Practical steps for enterprises and EU policymakers​

For enterprises that rely on hyperscaler clouds, the outlook requires proactive planning:
  • Map dependencies: Catalogue critical services and where they sit (IaaS, PaaS, managed AI, region, contractual exit terms).
  • Design for portability: Prioritize containerization, standard APIs and data export mechanisms to reduce future switching costs.
  • Contractual hygiene: Review egress fees, SLA definitions, and contractual lock-in clauses with legal advisors.
  • Multi-cloud law and governance: Prepare governance models and cost/benefit analyses for multi-cloud strategies.
For policymakers, a balanced approach is essential:
  • Targeted remedies: Design interventions narrowly to address clear harm—egress fees, discriminatory licensing—rather than a blanket expansion of DMA where rules may poorly fit the market.
  • Standards-first approach: Work with standards bodies and industry to define portability and interoperability specifications that can be mandated if needed.
  • Investment safeguards: Pair competition measures with incentives for European data center and compute investment to avoid hollowing out capacity.
  • International coordination: Engage the US, UK and other partners to reduce trade friction and create harmonized approaches to cross-border cloud services.

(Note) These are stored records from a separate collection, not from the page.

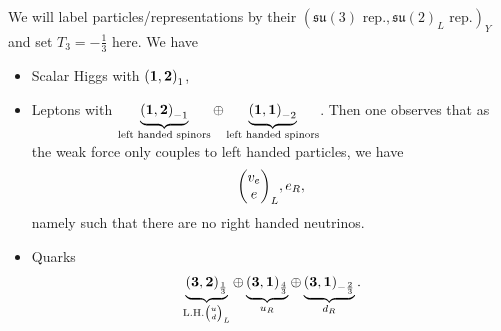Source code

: We will label particles/representations by their $\left( \mathfrak{su} \left( 3 \right) \text{~rep.}, \mathfrak{su}\left( 2 \right)_L \text{~rep.} \right)_Y$ and set $T_3 = -\frac{1}{3}$ here. We have
\begin{itemize}
    \item Scalar Higgs with $\left( \vb{1}, \vb{2} \right)_1$,
\item Leptons with $\underbrace{\left( \vb{1}, \vb{2} \right)_{-1}}_{\text{left handed spinors}} \oplus \underbrace{\left( \vb{1}, \vb{1} \right)_{-2}}_{\text{left handed spinors}}$. Then one observes that as the weak force only couples to left handed particles, we have
    \begin{align}
        \mqty( v_e \\ e )_L , e_R
    ,\end{align}
    namely such that there are no right handed neutrinos.
\item Quarks
    \begin{align}
        \underbrace{\left( \vb{3}, \vb{2} \right)_{\frac{1}{3}}}_{\text{L.H.} \tiny \mqty( u \\ d )_L} \oplus \underbrace{\left( \vb{3},\vb{1} \right)_{\frac{4}{3}} }_{u_R} \oplus \underbrace{\left( \vb{3}, \vb{1} \right)_{-\frac{2}{3}}}_{d_R}
    .\end{align}
\end{itemize}
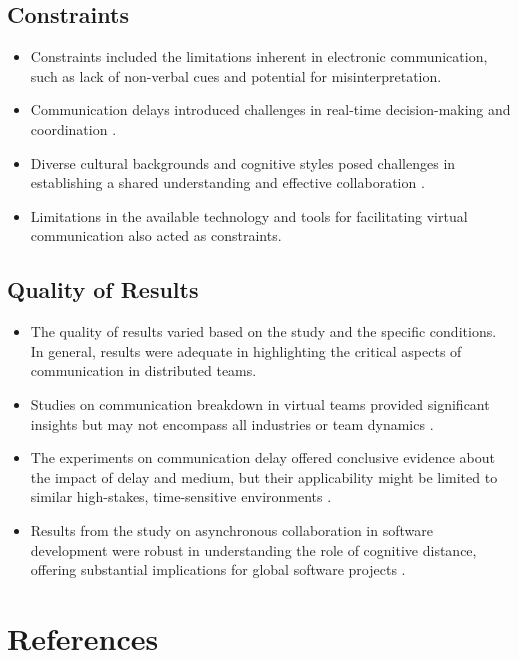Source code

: \documentclass[12pt]{article}
\begin{document}
\subsection{Constraints}
\begin{itemize}
  \item Constraints included the limitations inherent in electronic communication, such as lack of non-verbal cues and potential for misinterpretation.
  \item Communication delays introduced challenges in real-time decision-making and coordination \cite{ref2}.
  \item Diverse cultural backgrounds and cognitive styles posed challenges in establishing a shared understanding and effective collaboration \cite{ref1, ref3}.
  \item Limitations in the available technology and tools for facilitating virtual communication also acted as constraints.
\end{itemize}

\subsection{Quality of Results}
\begin{itemize}
  \item The quality of results varied based on the study and the specific conditions. In general, results were adequate in highlighting the critical aspects of communication in distributed teams.
  \item Studies on communication breakdown in virtual teams provided significant insights but may not encompass all industries or team dynamics \cite{ref1}.
  \item The experiments on communication delay offered conclusive evidence about the impact of delay and medium, but their applicability might be limited to similar high-stakes, time-sensitive environments \cite{ref2}.
  \item Results from the study on asynchronous collaboration in software development were robust in understanding the role of cognitive distance, offering substantial implications for global software projects \cite{ref3}.
\end{itemize}


\section*{References}
\vspace*{-35pt}
\renewcommand{\refname}{}
\end{document}
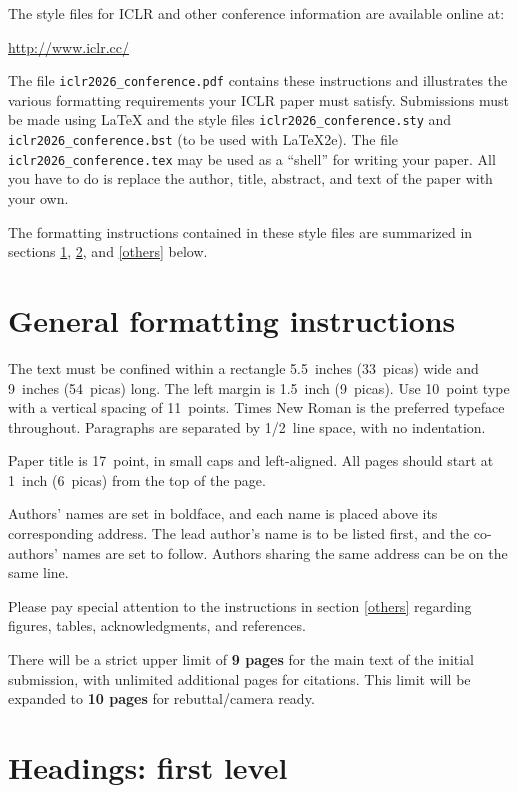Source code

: \documentclass{article} %
\begin{document}
The style files for ICLR and other conference information are available online at:
\begin{center}
   \url{http://www.iclr.cc/}
\end{center}
The file \verb+iclr2026_conference.pdf+ contains these
instructions and illustrates the
various formatting requirements your ICLR paper must satisfy.
Submissions must be made using \LaTeX{} and the style files
\verb+iclr2026_conference.sty+ and \verb+iclr2026_conference.bst+ (to be used with \LaTeX{}2e). The file
\verb+iclr2026_conference.tex+ may be used as a ``shell'' for writing your paper. All you
have to do is replace the author, title, abstract, and text of the paper with
your own.

The formatting instructions contained in these style files are summarized in
sections \ref{gen_inst}, \ref{headings}, and \ref{others} below.

\section{General formatting instructions}
\label{gen_inst}

The text must be confined within a rectangle 5.5~inches (33~picas) wide and
9~inches (54~picas) long. The left margin is 1.5~inch (9~picas).
Use 10~point type with a vertical spacing of 11~points. Times New Roman is the
preferred typeface throughout. Paragraphs are separated by 1/2~line space,
with no indentation.

Paper title is 17~point, in small caps and left-aligned.
All pages should start at 1~inch (6~picas) from the top of the page.

Authors' names are
set in boldface, and each name is placed above its corresponding
address. The lead author's name is to be listed first, and
the co-authors' names are set to follow. Authors sharing the
same address can be on the same line.

Please pay special attention to the instructions in section \ref{others}
regarding figures, tables, acknowledgments, and references.


There will be a strict upper limit of \textbf{9 pages} for the main text of the initial submission, with unlimited additional pages for citations. This limit will be expanded to \textbf{10 pages} for rebuttal/camera ready.

\section{Headings: first level}
\label{headings}
\end{document}
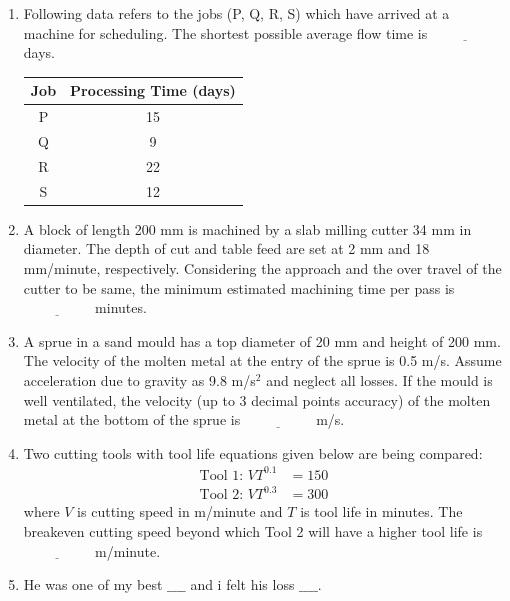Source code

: \documentclass[journal]{IEEEtran}
\begin{document}
\begin{enumerate}[leftmargin=0pt]
    \item Following data refers to the jobs (P, Q, R, S) which have arrived at a machine for scheduling. The shortest possible average flow time is $\underline{\hspace{2cm}}$ days.

    \begin{tabular}{|c|c|}
        \hline
        Job & Processing Time (days) \\
        \hline
        P & 15 \\
        \hline
        Q & 9 \\
        \hline
        R & 22 \\
        \hline
        S & 12 \\
        \hline
    \end{tabular}

    \item A block of length 200 mm is machined by a slab milling cutter 34 mm in diameter. The depth of cut and table feed are set at 2 mm and 18 mm/minute, respectively. Considering the approach and the over travel of the cutter to be same, the minimum estimated machining time per pass is $\underline{\hspace{2cm}}$ minutes.

    \item A sprue in a sand mould has a top diameter of 20 mm and height of 200 mm. The velocity of the molten metal at the entry of the sprue is 0.5 m/s. Assume acceleration due to gravity as 9.8 m/s$^2$ and neglect all losses. If the mould is well ventilated, the velocity (up to 3 decimal points accuracy) of the molten metal at the bottom of the sprue is $\underline{\hspace{2cm}}$ m/s.

    \item Two cutting tools with tool life equations given below are being compared:
    \begin{align*}
        \text{Tool 1: } V T^{0.1} &= 150 \\
        \text{Tool 2: } V T^{0.3} &= 300
    \end{align*}
    where $V$ is cutting speed in m/minute and $T$ is tool life in minutes. The breakeven cutting speed beyond which Tool 2 will have a higher tool life is $\underline{\hspace{2cm}}$ m/minute.

    \item He was one of my best $\_\_\_\_$ and i felt his loss $\_\_\_\_$.
    \begin{enumerate}
    \end{enumerate}


\end{enumerate}
\end{document}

Critical analysis: strengths, weaknesses and the institutional test​

Bringing cloud under DMA-style oversight has an intuitive appeal: the internet’s infrastructure is now strategic, and concentration risks systemic failure and undue leverage. The Commission’s move would be a logical extension of a competition policy that now targets platform power, expanding it to infrastructure power.
Strengths:
  • Proactive prevention of lock-in before AI cements it.
  • Strong enforcement tools (fines, remedies) already exist in the DMA’s toolkit.
  • Alignment with parallel EU policy objectives on sovereignty, data access and resilience.
Weaknesses and risks:
  • Policy mismatch: The DMA was not originally calibrated for raw infrastructure services; stretching it risks ill-fitting obligations and legal challenges.
  • Investment disincentives: Heavy ex ante restrictions risk chilling infrastructure spending at a moment when Europe wants more capacity.
  • Implementation complexity: Technical standards, portability tools and contractual frameworks are complex and could take years to design and operationalize.
Institutionally, the Commission must pass a credibility test: demonstrate evidence of tangible, ongoing market failure and craft tailored remedies that solve specific harms without creating excessive friction for legitimate business models. The CMA’s provisional findings provide a credible evidentiary precedent; Bloomberg’s reporting suggests the Commission believes it now has sufficient cause for a probe.

What to watch next​

  • The formal launch of the Commission’s market probe and the scope of its terms of reference.
  • Specific remedies proposed by the CMA and other national regulators as templates for EU action.
  • Industry reactions: product roadmaps, new portability tools, or contractual changes that could pre-empt stricter regulation.
  • Parallel legislative moves: the Cloud & AI Development Act’s final text and how it coordinates with the DMA and Data Act.

Conclusion​

The EU’s consideration of the hyperscalers’ cloud power is not a single-act regulatory intervention but part of a broader reassessment of how digital infrastructure shapes competition, security and sovereignty. The Commission faces a trade-off: act decisively to prevent dominant providers from cementing AI-era lock-in, or risk overreach that chills investment and fragments global cloud markets.
For European businesses and policymakers, the practical imperative is clear: reduce unilateral reliance on a small number of providers today, invest in interoperability and portability mechanisms, and engage in standards work that can make markets more contestable without destroying the incentives for continued infrastructure investment. The Commission’s probe—if launched—will test whether Europe can square those competing demands and design remedies that are both effective and proportionate.